Our Summary
This research paper discusses the modern-day approach to total thyroidectomy, a surgical procedure to remove all or part of the thyroid gland. Over the past 30 years and 21,000 cases, the method has been refined to enhance patient outcomes. Notable changes include a different approach to a specific nerve (the recurrent laryngeal nerve), which is now dissected before the thyroid lobe is adjusted.
The authors also report that the use of nerve monitoring systems during surgery has increased, allowing for better nerve preservation and a lower risk of nerve damage. Advanced energy devices are being used more frequently, which has led to a decrease in post-operative complications like bleeding.

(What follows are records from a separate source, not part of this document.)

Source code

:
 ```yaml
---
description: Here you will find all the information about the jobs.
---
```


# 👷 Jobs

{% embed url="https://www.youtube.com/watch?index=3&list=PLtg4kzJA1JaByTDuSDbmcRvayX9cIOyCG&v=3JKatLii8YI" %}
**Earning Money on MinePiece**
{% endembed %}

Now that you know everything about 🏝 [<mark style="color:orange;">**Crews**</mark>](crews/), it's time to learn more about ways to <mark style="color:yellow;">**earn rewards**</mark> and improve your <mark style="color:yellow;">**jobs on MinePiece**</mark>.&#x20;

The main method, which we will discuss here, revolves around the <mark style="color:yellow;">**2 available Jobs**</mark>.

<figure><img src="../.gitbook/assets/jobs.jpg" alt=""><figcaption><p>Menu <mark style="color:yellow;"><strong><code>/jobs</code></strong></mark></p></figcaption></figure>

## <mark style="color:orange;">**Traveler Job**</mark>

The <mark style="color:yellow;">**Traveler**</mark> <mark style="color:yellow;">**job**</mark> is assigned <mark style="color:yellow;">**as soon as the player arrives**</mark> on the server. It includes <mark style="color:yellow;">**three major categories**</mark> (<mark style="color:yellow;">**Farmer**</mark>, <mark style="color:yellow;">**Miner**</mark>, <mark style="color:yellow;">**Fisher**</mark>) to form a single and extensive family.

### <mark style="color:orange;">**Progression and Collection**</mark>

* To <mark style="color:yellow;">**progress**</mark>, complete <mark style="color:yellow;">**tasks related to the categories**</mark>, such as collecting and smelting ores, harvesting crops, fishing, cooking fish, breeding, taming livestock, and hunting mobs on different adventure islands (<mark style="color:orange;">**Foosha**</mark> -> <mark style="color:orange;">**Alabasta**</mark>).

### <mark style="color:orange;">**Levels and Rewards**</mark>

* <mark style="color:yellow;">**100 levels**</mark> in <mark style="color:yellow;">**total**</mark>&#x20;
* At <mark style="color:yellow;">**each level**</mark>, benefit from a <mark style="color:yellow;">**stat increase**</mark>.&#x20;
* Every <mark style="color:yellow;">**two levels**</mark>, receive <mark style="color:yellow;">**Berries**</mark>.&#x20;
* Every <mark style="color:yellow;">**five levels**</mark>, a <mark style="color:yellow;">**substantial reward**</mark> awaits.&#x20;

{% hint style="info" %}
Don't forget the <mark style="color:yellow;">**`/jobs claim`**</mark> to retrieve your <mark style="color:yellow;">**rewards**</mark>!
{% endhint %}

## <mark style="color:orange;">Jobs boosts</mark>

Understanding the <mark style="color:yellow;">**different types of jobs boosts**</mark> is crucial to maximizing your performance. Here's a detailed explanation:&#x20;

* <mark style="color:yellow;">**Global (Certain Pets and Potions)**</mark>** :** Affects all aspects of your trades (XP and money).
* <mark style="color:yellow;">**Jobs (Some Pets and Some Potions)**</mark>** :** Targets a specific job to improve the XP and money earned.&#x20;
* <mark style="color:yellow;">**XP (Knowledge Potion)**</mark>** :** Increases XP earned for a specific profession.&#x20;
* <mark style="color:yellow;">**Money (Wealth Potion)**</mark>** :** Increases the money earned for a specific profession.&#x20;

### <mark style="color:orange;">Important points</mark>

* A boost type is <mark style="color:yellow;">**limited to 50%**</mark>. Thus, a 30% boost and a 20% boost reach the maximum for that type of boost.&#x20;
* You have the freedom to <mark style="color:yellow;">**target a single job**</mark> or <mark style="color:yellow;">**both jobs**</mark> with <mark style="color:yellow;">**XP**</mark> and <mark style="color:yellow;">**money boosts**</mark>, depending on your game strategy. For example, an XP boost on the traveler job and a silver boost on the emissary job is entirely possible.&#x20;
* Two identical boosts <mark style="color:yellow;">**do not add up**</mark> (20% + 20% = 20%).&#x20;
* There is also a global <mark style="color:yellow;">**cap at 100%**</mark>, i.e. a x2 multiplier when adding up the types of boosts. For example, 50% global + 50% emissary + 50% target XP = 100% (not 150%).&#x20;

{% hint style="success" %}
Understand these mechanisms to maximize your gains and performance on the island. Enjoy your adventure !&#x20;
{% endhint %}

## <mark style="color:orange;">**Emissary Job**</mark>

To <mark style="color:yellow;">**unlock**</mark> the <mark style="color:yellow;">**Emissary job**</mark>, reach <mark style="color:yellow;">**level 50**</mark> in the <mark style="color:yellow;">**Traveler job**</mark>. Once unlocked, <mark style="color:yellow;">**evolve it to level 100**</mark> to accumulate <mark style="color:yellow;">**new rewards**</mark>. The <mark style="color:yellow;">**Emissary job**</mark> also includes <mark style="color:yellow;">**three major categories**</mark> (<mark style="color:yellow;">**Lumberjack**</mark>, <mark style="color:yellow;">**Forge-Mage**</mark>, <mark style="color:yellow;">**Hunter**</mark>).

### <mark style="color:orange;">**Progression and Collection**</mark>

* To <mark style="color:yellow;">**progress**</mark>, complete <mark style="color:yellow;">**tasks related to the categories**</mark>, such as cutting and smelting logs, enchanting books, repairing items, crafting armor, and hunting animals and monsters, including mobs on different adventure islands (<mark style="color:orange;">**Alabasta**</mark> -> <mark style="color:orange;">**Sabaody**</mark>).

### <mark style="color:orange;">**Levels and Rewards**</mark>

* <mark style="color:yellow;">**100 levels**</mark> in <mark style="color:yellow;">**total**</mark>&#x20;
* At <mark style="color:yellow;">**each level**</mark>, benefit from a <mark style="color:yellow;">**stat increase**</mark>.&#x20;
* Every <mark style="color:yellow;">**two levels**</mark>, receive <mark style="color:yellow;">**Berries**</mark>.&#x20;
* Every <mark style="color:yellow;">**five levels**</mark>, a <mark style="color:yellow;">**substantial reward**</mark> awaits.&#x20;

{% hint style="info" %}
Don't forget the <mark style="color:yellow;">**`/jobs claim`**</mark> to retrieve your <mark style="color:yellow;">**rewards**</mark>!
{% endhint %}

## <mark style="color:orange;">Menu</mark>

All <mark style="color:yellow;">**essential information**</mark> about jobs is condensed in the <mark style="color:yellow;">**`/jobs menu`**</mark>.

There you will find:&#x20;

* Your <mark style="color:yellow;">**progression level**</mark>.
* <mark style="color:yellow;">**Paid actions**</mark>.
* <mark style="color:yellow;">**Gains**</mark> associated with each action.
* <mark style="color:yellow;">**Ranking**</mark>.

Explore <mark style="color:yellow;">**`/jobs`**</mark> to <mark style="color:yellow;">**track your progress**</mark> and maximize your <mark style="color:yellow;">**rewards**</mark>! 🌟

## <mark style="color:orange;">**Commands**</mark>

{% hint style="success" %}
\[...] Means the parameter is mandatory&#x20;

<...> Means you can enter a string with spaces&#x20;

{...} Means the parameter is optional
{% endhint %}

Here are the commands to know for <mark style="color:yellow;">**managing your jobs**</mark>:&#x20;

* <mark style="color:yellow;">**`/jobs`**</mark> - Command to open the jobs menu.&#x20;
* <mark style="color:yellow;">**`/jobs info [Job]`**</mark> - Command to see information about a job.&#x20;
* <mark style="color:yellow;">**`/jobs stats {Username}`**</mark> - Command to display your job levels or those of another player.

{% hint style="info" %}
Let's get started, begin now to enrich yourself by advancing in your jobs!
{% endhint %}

Additionally, the researchers have a low threshold for transplanting parathyroid glands (a group of small endocrine glands located near the thyroid) unless it’s clear they are not at risk. After surgery, patients are routinely given Caltrate, a calcium supplement, to reduce the risk of low calcium levels in the blood.
Despite these advancements, the basic principles of exposure and dissection developed over the years remain fundamental to the surgical approach.
FAQs
- What changes have been made to the approach of total thyroidectomy in the past 30 years?
- How has the use of nerve monitoring systems and advanced energy devices improved the outcomes of total thyroidectomy?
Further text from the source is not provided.